The Myth of Early Detection

The (false) message that cancer screening cuts mortality is 'in our bone marrow.'

Talk about missing the point. In the fortnight since two studies, taken together, showed that the PSA test for prostate cancer does not decrease mortality from that disease, pundits and bloggers have been sputtering with outrage and grasping at straws. The studies were flawed, critics said. Neither followed the men long enough. A conclusion about patients in the aggregate can't apply to individual men.

Please. Let's stop arguing over arcane details and splitting hairs over whether the PSA test reduces cancer mortality by a little (as one study found) or nothing, and focus on the truly infuriating, head-scratching thing about all early-detection studies: that the results are not an unambiguous, slam-dunk positive. If the hype is right, then finding a tumor when it is small should mean a better chance that surgery, radiation and/or chemotherapy will eradicate it, allowing you to live until something else kills you. Early detection should produce clear, unquestionable benefits.

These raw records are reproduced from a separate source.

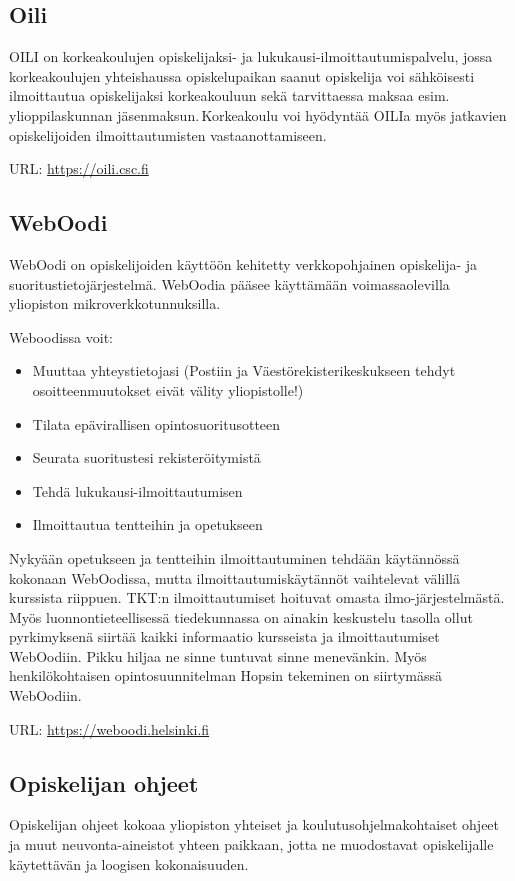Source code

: \documentclass[a5paper, 8pt, twocolumn]{book} %
\numberwithin{equation}{section}
\begin{document}
\subsection*{Oili}
OILI on korkeakoulujen opiskelijaksi- ja lukukausi-ilmoittautumispalvelu, jossa korkeakoulujen yhteishaussa opiskelupaikan saanut opiskelija voi sähköisesti ilmoittautua opiskelijaksi korkeakouluun sekä tarvittaessa maksaa esim. ylioppilaskunnan jäsenmaksun.\,Korkeakoulu voi hyödyntää OILIa myös jatkavien opiskelijoiden ilmoittautumisten vastaanottamiseen.

\noindent URL: \url{https://oili.csc.fi}

\subsection*{WebOodi}
WebOodi on opiskelijoiden käyttöön
kehitetty verkkopohjainen opiskelija- ja
suoritustietojärjestelmä. WebOodia pääsee
käyttämään voimassaolevilla yliopiston
mikroverkkotunnuksilla.

Weboodissa voit:
\begin{itemize}
	\item Muuttaa yhteystietojasi (Postiin ja Väestö\-rekisteri\-keskukseen
	tehdyt osoitteenmuutokset eivät välity yliopistolle!)
	\item Tilata epävirallisen opinto\-suoritus\-otteen
	\item Seurata suoritustesi rekisteröitymistä
	\item Tehdä luku\-kausi-ilmoit\-tautu\-misen
	\item Ilmoittautua tentteihin ja opetukseen
\end{itemize}
Nykyään opetukseen ja tentteihin ilmoittautuminen
tehdään käytännössä kokonaan
WebOodissa, mutta ilmoittautumiskäytännöt
vaihtelevat välillä kurssista riippuen.
TKT:n ilmoittautumiset hoituvat
omasta ilmo-järjestelmästä. Myös luonnontieteellisessä tiedekunnassa
on ainakin keskustelu tasolla ollut
pyrkimyksenä siirtää kaikki informaatio
kursseista ja ilmoittautumiset WebOodiin.
Pikku hiljaa ne sinne tuntuvat sinne menevänkin.
Myös henkilökohtaisen opintosuunnitelman
Hopsin tekeminen on siirtymässä
WebOodiin.

\noindent URL: \url{https://weboodi.helsinki.fi}

\subsection*{Opiskelijan ohjeet}
Opiskelijan ohjeet kokoaa yliopiston yhteiset ja koulutusohjelmakohtaiset ohjeet ja muut neuvonta-aineistot yhteen paikkaan, jotta ne muodostavat opiskelijalle käytettävän ja loogisen kokonaisuuden.
\end{document}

Yet it doesn't. Not the PSA, not early detection of lung or testicular or pancreatic cancer, or glioblastomas, a type of brain cancer. Even mammography is iffy, since trials showing a decrease in mortality were done before the age of adjuvant therapy. Colonoscopy might cut mortality, but it has never been tested in a randomized, controlled trial, notes Barnett Kramer of the National Institutes of Health, lead author of one of the new PSA studies. The Pap test for cervical cancer and the fecal occult blood test for colorectal are about the only screening tests shown to decrease mortality from the cancer they target. If the failure of most early detection to strongly affect whether you live or die makes no sense to you, you're not alone. "The medical community has done such an extraordinary job getting out the message that early detection is tantamount to cure, it's incorporated into people's bone marrow," says Kramer.

One reason early detection doesn't make a bigger difference is that, absent effective therapy, it hardly matters when a tumor is found: early or late, you're doomed. This is pretty much the case, sadly, for glioblastomas and pancreatic cancer. But the benefits of early detection also vanish if therapy is so terrific, or the malignancy so slow-growing, that the cancer can be vanquished even if caught late. This describes many testicular cancers. It is for cancers such as breast and colorectal, where therapies sometimes succeed and sometimes fail, that early detection should help.

But the natural progression of cancers also undercuts the value of early detection. "All the common cancers have a spectrum of aggressiveness," says Kramer. Some are slow-growing, while other cancers of the same organ are aggressive and deadly, speeding from birth to an advanced stage before you know what hit you. If you look for cancer in asymptomatic people—as screening does—you are much more likely to find an indolent one for the simple reason that indolent cancers, by definition, spend more time in an early, nonthreatening stage, whereas aggressive cancers speed through that early stage. "You may pick up tumors that can be cured, but which never needed to be treated in the first place," says Kramer. Failing to detect an indolent cancer early doesn't necessarily put you at much of a disadvantage.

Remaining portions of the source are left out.